I've seen questions such as this one and this one that talk about selecting capacitors that, in series, match up as closely as possible to the load capacitance of the crystal.
What effect does selecting the wrong capacitance have? Does it skew the frequency, alter the shape of the waveform produced, or something entirely different? Is there an obvious correlation between too low and too high capacitance? Is it a case of slight errors, or orders of magnitude?
Answer
May not oscillate.
May not oscillate reliably.
May have low to very low output.
May oscillate on wrong frequency (may be an undertone or an overtone).
For extra points may jump between modes (not usual)
May start up very slowly. And/or not always.
May produce less sinusoidal waveform than expected.
May shatter crystal (not usual in modern applications).
May work perfectly.
Factor of 2 in capacitance usually OK, but not always.

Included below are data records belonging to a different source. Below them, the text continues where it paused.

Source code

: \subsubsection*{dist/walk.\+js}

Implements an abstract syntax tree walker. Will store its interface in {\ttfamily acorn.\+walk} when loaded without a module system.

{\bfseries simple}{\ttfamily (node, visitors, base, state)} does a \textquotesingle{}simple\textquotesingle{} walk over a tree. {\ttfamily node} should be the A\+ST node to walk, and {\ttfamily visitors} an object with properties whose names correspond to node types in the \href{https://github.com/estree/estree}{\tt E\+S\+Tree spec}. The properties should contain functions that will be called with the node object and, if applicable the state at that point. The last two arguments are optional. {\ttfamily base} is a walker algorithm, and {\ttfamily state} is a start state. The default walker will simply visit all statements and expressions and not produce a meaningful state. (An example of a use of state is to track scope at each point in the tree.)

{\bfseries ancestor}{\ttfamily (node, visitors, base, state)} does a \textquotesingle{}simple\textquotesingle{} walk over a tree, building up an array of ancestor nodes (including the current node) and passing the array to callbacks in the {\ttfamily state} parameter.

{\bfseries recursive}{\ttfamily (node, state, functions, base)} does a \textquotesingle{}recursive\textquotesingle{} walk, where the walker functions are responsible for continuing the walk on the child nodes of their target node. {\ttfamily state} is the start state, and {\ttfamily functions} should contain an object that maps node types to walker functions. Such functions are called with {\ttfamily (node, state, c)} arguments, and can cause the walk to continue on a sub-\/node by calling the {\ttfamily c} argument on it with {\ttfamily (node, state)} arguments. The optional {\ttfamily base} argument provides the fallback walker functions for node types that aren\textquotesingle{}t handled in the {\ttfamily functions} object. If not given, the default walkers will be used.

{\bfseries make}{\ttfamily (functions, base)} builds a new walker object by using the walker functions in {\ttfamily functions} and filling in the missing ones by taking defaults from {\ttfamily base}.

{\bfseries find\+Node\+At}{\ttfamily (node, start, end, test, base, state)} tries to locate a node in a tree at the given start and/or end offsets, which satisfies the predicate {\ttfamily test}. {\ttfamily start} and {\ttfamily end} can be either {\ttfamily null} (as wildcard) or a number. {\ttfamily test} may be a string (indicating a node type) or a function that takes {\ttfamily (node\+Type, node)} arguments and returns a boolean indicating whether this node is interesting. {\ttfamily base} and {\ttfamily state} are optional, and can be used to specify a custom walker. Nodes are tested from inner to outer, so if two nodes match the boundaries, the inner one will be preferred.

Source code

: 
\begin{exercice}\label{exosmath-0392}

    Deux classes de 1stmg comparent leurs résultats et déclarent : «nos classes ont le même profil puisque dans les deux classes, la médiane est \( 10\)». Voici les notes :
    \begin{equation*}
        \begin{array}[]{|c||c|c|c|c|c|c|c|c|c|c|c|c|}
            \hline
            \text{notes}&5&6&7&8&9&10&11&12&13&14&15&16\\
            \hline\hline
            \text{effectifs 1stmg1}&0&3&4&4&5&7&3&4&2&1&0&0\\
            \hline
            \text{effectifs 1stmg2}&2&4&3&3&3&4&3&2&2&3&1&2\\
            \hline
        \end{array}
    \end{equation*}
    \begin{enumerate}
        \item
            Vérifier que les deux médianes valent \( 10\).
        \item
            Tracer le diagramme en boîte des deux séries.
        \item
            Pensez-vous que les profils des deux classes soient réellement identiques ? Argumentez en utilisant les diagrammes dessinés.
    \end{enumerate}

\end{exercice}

Note that some ceramic cap compositions are far worse in tempco, initial accuracy and general stability than others.
Depends on IC used, layout, how Murphy is feeling and phase of Moon.
Layout can be extremely important. Loop area enclosed by capacitor and crystal leads forma part of the oscillator circuit. Manufacturers often give quite specific advice on crystal and capacitor layout. Note it.
Crystal oscillators approach more closely to analog and to black magic than sane people want to get on a good day. In many cases they "just work" and the arcanery is well hidden. You MAY find that capacitance that is off by a factor or 2 or even 5x still works OK. Or, you may not. When they don't work as hoped they can be most obdurate obstinate obnoxious odious and generally overwhelmingly annoying.